Superset SQL Developer Skill

Purpose

When to Use This Skill

Creating new Superset datasets
Writing SQL for charts and dashboards
Optimizing slow queries
Designing virtual datasets
Building metrics and calculated columns
Querying Odoo database via Supabase
Implementing row-level security

SQL Development Workflow

1. Develop in SQL Lab

SQL Lab → Test Query → Verify Results → Save as Dataset

SQL Lab Best Practices:

Start with LIMIT 10 to test quickly
Use EXPLAIN ANALYZE to check performance
Save query history for reuse
Add comments to document logic

2. Create Dataset

Datasets → + Dataset → SQL Query or Table

Dataset Types:

Physical Table: Direct table reference (fastest)
Virtual Dataset: SQL query (flexible)
Jinja Template: Dynamic SQL (advanced)

3. Define Metrics

Dataset → Edit → Metrics Tab → + Add Metric

Metric Examples:

-- Sum of amounts
SUM(amount)

-- Count distinct
COUNT(DISTINCT agency_id)

-- Percentage
SUM(CASE WHEN status = 'Completed' THEN 1 ELSE 0 END) * 100.0 / COUNT(*)

-- Average with filter
AVG(CASE WHEN processing_time_seconds > 0 THEN processing_time_seconds END)

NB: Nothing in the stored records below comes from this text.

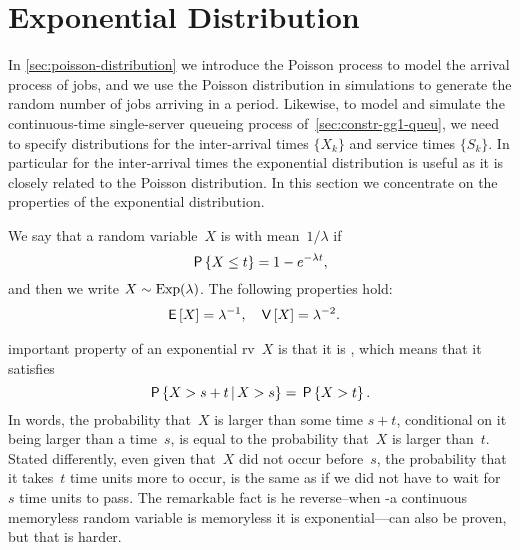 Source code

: \documentclass[stochastic-or.tex]{subfiles}
\begin{document}
\section{Exponential Distribution}
\label{sec:expon-distr}

In \cref{sec:poisson-distribution} we introduce the Poisson process to model the arrival process of jobs, and we use the Poisson distribution in simulations to generate the random number of jobs arriving in a period.
Likewise, to model and simulate the continuous-time single-server queueing process of~\cref{sec:constr-gg1-queu}, we need to specify distributions for the inter-arrival times $\{X_k\}$ and service times $\{S_k\}$.
In particular for the inter-arrival times the exponential distribution is useful as it is closely related to the Poisson distribution.
In this section we concentrate on the properties of the  exponential distribution.




We say that a random variable~$X$ is  with mean~$1/\lambda$ if
\begin{equation*}
 \P{X \leq t} = 1- e^{-\lambda t},
\end{equation*}
and then we write $X\sim \Exp{\lambda}$. The following properties hold:
\begin{subequations}
  \begin{align}
  \E X &= \lambda^{-1},  &  %
\V X &= \lambda^{-2}. %
\end{align}
\end{subequations}


 important property of an exponential rv~$X$ is that it is , which means that it satisfies
\begin{equation*}
 \P{X > s+t \given X>s} = \P{X>t}.
\end{equation*}
In words, the probability that~$X$ is larger than some time $s+t$, conditional on it being larger than a time~$s$, is equal to the probability that~$X$ is larger than~$t$.
Stated differently, even given that~$X$ did not occur before~$s$, the probability that it takes~$t$ time units more to occur, is the same as if we did not have to wait for~$s$ time units to pass.
The remarkable fact is he reverse--when -a continuous memoryless random variable is memoryless it is exponential---can also be proven, but that is harder.
\end{document}
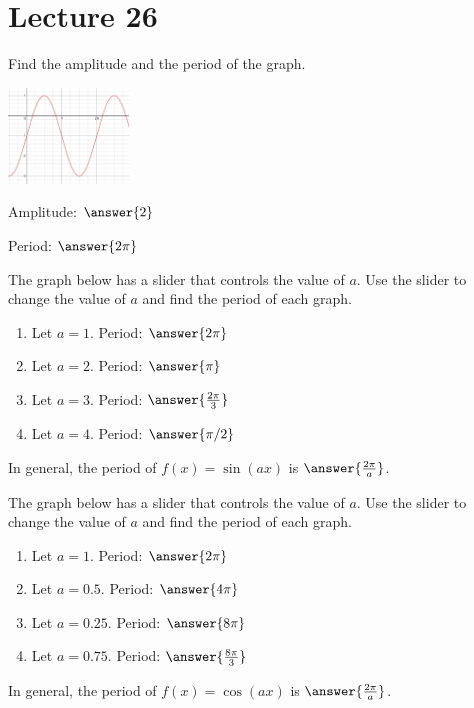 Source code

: \documentclass{ximera}
\begin{document}
 
 
 
 
 
 
  \section{Lecture 26}
  \begin{problem}\label{prob:160hom11prob2}
  Find the amplitude and the period of the graph.
  \begin{image}
   
\includegraphics[height=1in]{160H11pic2.jpg}~
 
\end{image}
Amplitude: $\answer{2}$

Period: $\answer{2\pi}$
  \end{problem}
  
 \begin{problem}\label{prob:160hom11prob3}  
 The graph below has a slider that controls the value of $a$.  Use the slider to change the value of $a$ and find the period of each graph.
  \begin{center} 
\end{center}
\begin{enumerate}
    \item Let $a=1$.  Period: $\answer{2\pi}$
    \item Let $a=2$.  Period: $\answer{\pi}$
    \item Let $a=3$.  Period: $\answer{\frac{2\pi}{3}}$
    \item Let $a=4$.  Period: $\answer{\pi/2}$
\end{enumerate}
In general, the period of $f(x)=\sin (ax)$ is $\answer{\frac{2\pi}{a}}$.
\end{problem}

\begin{problem}\label{prob:160hom11prob4}  
 The graph below has a slider that controls the value of $a$.  Use the slider to change the value of $a$ and find the period of each graph.
  \begin{center} 
\end{center}
\begin{enumerate}
    \item Let $a=1$.  Period: $\answer{2\pi}$
    \item Let $a=0.5$.  Period: $\answer{4\pi}$
    \item Let $a=0.25$.  Period: $\answer{8\pi}$
    \item Let $a=0.75$.  Period: $\answer{\frac{8\pi}{3}}$
\end{enumerate}
In general, the period of $f(x)=\cos (ax)$ is $\answer{\frac{2\pi}{a}}$.
\end{problem}
\end{document}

Query Optimization Fundamentals

Performance Targets

Fast Query:    < 1 second
Good Query:    1-5 seconds
Acceptable:    5-10 seconds
Needs Work:    10-30 seconds
Too Slow:      > 30 seconds (optimize or async)

Query Optimization Checklist

1. Use WHERE Clauses Wisely

-- ✅ GOOD: Filter on indexed columns
SELECT * FROM bir_filing_tracker
WHERE agency_id = 5
  AND filing_date >= '2025-10-01'

-- ❌ BAD: No filters, scans entire table
SELECT * FROM bir_filing_tracker

-- ❌ BAD: Function on column prevents index use
SELECT * FROM bir_filing_tracker
WHERE EXTRACT(YEAR FROM filing_date) = 2025

-- ✅ GOOD: Filter allows index use
SELECT * FROM bir_filing_tracker
WHERE filing_date >= '2025-01-01'
  AND filing_date < '2026-01-01'

2. Optimize Aggregations

-- ✅ GOOD: Group by indexed columns
SELECT 
  agency_id,
  COUNT(*) as filing_count
FROM bir_filing_tracker
WHERE filing_date >= '2025-01-01'
GROUP BY agency_id

-- ❌ BAD: Group by non-indexed computed value
SELECT 
  TO_CHAR(filing_date, 'Month YYYY'),
  COUNT(*)
FROM bir_filing_tracker
GROUP BY TO_CHAR(filing_date, 'Month YYYY')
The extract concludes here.